A little bit of information about mysql replication. It works by storing binary logs on the server, logs of commands executed, so that a slave can execute the same commands and have a database in the same state. The commands are sent via a TCP/IP network connection from master to slave.The slave keeps track of where it is and the master sequentially sends the commands to it.
Now, when you power cycle a machine (in this case when the system kernel panics and doesn’t respond to any typed commands, there isn’t much to do other than power cycle it), you do not always end up with everything saved to disc. To improve speed, a number of systems will cache data in memory instead of writing it to disc, and then write in chunks when it is efficient to do so. The problem comes that if some data is being held in memory in preparation of writing to disc, then that data will be lost if you just cut the power. It cannot magically write the data to the disc, it has no electricity to do it. Data will be lost. There are ways to stop this happening, but that is the topic for another day. The fact is that on any modern Linux distro, this will happen.
And so skip to the mysql replication, and the slave is requesting to start its replication from a point that the master said does not exist. This is simply because the data was never written to the physical disc, and the processes before reboot were accessing data that the kernel was caching in memory.
So, mysql replication becomes a victim of efficiency. When this happens, there are two ways to go about fixing it. First, we could just say ’start from the next valid position’ in the binary logs. This would get us up and running, but there is ‘a risk of data loss’ that we deemed to be unacceptable in a backup database. The data loss would be from any transactions that have been made but never written to the binary log because of the power outage. The second option, and the one we choose to take, is the option of creating an entire dump of the mysql database and starting replication again from a known good position.
So, we do this. Taking a dump of the database requires our web and email to be down for an hour, and that bites, but it is really the only option. We dump the database, restart the services, and then, we’re done, it should now be fine. All that is left now is to rebuild the slave from the masters data, and start replication running again.

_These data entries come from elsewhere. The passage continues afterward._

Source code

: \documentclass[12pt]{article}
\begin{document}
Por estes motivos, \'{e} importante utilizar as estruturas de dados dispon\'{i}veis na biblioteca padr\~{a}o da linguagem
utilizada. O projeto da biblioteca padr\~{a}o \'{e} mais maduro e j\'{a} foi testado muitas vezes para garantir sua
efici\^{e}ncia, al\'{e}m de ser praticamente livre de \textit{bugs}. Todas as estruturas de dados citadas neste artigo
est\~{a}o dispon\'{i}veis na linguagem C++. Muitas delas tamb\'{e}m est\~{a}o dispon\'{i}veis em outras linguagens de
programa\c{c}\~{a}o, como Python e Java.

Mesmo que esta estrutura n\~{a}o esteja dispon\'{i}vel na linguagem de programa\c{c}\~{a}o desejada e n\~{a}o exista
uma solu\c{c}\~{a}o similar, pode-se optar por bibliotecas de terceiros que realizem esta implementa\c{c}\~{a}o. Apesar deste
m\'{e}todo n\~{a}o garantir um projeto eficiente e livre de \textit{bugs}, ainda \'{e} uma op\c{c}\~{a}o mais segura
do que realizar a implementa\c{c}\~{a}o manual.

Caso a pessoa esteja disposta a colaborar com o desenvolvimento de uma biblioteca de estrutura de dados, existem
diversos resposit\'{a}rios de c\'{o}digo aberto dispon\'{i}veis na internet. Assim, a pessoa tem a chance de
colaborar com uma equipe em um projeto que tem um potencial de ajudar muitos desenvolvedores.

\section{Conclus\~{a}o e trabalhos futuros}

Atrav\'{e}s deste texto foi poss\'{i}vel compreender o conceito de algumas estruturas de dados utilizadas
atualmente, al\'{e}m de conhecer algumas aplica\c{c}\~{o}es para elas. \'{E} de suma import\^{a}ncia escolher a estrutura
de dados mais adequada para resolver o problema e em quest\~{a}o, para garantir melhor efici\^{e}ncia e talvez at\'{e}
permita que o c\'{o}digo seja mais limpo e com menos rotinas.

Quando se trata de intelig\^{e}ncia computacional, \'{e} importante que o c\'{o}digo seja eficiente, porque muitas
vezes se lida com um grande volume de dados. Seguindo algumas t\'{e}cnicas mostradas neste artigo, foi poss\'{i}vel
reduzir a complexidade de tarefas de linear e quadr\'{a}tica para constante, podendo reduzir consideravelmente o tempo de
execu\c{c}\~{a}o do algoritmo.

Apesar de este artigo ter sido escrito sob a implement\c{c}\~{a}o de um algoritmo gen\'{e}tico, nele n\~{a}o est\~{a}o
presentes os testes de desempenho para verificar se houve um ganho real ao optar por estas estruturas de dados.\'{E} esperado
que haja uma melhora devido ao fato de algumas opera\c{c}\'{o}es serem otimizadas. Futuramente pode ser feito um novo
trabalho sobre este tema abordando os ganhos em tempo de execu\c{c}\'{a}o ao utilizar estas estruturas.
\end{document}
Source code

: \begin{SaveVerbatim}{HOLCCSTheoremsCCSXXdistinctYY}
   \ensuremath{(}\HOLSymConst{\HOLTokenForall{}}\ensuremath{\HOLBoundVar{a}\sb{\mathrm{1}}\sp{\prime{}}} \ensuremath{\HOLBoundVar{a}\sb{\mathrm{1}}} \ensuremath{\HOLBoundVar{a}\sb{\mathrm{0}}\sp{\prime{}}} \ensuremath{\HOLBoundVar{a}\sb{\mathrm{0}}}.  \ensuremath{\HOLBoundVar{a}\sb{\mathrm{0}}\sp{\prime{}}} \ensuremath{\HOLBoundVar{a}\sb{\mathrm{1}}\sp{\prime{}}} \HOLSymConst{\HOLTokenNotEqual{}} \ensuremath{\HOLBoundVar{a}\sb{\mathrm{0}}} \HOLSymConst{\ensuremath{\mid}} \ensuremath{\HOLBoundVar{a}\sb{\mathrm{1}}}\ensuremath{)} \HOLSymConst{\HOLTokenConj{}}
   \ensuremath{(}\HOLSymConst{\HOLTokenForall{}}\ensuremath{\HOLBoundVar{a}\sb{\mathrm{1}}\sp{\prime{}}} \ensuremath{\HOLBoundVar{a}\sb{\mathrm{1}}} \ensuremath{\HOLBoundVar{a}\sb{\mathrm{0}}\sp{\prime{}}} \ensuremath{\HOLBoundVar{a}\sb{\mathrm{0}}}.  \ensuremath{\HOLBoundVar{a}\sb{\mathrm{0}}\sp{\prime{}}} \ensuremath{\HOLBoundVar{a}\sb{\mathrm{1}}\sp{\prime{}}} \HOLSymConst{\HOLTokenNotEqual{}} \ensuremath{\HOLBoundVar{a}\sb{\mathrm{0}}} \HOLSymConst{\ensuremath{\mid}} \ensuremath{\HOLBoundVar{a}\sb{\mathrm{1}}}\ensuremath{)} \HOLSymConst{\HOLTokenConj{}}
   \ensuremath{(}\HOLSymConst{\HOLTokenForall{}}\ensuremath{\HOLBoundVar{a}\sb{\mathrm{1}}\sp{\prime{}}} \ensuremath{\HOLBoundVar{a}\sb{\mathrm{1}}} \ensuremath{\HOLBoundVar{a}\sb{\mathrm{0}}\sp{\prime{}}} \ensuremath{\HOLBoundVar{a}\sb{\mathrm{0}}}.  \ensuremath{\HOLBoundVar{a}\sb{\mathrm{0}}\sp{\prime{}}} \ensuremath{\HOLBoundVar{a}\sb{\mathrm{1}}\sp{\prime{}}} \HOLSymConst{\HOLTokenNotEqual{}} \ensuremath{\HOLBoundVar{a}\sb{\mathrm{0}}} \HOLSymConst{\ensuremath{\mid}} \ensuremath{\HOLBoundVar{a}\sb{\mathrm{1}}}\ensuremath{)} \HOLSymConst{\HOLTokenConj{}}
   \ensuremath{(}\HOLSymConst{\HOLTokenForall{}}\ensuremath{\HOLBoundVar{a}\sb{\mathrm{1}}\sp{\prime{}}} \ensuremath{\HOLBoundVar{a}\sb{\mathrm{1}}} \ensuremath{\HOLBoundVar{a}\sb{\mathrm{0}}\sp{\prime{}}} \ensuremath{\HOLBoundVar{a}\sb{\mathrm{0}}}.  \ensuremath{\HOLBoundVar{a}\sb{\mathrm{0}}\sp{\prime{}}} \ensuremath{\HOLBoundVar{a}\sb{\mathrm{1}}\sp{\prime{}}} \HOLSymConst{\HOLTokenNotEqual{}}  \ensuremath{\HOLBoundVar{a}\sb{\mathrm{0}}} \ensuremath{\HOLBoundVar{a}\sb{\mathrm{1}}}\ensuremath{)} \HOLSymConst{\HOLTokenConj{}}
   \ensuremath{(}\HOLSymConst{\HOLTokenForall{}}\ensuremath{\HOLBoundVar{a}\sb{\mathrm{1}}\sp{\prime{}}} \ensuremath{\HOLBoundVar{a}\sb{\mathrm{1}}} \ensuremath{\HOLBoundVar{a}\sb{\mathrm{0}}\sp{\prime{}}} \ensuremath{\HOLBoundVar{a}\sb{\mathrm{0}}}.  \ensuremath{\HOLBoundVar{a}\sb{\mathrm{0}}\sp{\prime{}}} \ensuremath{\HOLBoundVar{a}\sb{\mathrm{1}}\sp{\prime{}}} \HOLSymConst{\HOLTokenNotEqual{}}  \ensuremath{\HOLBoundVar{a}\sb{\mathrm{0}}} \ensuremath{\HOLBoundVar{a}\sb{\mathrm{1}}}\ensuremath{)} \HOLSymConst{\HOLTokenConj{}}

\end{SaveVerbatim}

Or that is how it should have gone.
We transfer the dump across, and run a rebuild of the database. All goes well for a few hours (a rebuild can take a LONG time as it rebuilds indexes on huge tables), until suddenly….
ERROR at line 1963239: Unknown command '\"'.
This was obviously not what we expected. Importing the dump again revealed the same problem, and we realised there was a problem we hadn’t encountered before.
We did all the usual checks, ensuring the database versions were the same, ensuring the dump on the server and master were the same using md5sum, and all seemed OK, except that the database dump wouldn’t import.
We were left wondering if something was wrong with mysqldump.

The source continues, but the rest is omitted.